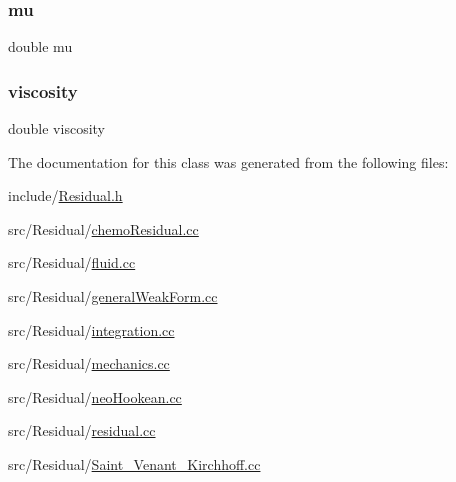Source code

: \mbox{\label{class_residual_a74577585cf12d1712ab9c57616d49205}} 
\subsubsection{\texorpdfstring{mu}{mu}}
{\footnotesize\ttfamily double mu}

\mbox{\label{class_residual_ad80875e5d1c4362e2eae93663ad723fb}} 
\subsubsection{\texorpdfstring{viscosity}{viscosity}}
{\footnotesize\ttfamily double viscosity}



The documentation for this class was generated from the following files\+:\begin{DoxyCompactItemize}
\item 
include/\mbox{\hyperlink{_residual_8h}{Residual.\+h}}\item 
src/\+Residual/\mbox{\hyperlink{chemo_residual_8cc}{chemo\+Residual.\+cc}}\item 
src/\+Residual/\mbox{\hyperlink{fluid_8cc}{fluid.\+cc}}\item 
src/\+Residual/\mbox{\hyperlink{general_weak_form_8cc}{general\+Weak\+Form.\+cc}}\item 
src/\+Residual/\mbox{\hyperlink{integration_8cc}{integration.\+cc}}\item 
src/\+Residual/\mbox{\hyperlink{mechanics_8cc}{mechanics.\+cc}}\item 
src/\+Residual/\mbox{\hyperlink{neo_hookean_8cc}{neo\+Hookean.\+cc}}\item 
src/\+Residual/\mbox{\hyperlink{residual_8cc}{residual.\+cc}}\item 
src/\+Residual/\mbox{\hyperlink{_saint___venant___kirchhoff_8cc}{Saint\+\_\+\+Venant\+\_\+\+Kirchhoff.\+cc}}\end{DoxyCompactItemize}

════════════════════

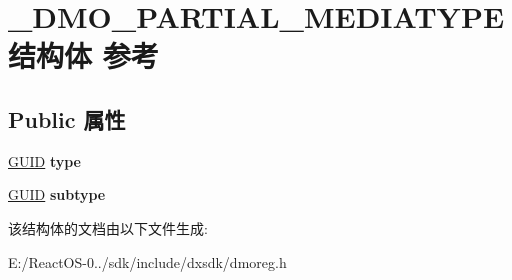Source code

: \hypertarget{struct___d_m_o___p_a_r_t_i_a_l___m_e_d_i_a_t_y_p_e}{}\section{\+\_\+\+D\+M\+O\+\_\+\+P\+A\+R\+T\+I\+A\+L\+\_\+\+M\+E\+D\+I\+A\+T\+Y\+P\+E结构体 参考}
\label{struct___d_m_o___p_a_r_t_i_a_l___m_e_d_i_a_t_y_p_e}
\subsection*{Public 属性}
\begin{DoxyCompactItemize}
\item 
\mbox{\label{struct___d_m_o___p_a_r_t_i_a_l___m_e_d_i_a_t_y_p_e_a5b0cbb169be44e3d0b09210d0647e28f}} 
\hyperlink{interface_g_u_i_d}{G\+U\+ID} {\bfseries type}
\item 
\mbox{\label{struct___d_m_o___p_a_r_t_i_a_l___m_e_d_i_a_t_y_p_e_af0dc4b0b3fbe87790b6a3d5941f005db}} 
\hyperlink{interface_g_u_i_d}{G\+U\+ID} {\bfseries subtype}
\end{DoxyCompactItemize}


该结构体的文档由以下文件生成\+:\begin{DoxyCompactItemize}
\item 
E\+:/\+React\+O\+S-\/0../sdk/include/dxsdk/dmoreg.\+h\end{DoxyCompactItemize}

════════════════════

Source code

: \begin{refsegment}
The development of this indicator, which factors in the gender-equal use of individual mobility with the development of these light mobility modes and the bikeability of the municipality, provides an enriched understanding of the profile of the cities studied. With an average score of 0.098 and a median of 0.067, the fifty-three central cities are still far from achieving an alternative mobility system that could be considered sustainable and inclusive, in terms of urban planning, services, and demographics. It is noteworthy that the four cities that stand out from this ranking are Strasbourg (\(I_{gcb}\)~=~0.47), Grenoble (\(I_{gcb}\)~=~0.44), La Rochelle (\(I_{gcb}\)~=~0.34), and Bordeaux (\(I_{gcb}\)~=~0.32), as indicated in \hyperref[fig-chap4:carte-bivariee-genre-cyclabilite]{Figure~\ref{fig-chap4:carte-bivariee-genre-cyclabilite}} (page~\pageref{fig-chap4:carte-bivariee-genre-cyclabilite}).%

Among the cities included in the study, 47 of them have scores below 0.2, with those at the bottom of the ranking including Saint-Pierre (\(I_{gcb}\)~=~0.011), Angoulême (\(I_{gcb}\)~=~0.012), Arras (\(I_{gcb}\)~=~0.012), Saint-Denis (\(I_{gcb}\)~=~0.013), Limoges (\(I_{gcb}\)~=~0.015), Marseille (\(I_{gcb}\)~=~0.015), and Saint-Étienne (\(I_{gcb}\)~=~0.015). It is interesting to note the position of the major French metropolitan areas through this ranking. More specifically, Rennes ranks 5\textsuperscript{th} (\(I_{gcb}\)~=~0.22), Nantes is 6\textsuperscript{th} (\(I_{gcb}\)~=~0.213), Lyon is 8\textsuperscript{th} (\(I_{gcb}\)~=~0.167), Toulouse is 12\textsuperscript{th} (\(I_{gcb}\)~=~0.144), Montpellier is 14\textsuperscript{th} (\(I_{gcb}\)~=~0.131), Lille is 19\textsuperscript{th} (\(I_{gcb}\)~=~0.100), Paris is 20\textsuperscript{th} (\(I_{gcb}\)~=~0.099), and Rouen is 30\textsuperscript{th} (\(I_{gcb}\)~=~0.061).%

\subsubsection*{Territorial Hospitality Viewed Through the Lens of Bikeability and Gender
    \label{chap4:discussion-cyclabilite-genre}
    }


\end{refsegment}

════════════════════

#### Task statement:
Total up the lines in the listing above that include "begin". Give the number by itself.

#### Reply to the task:
4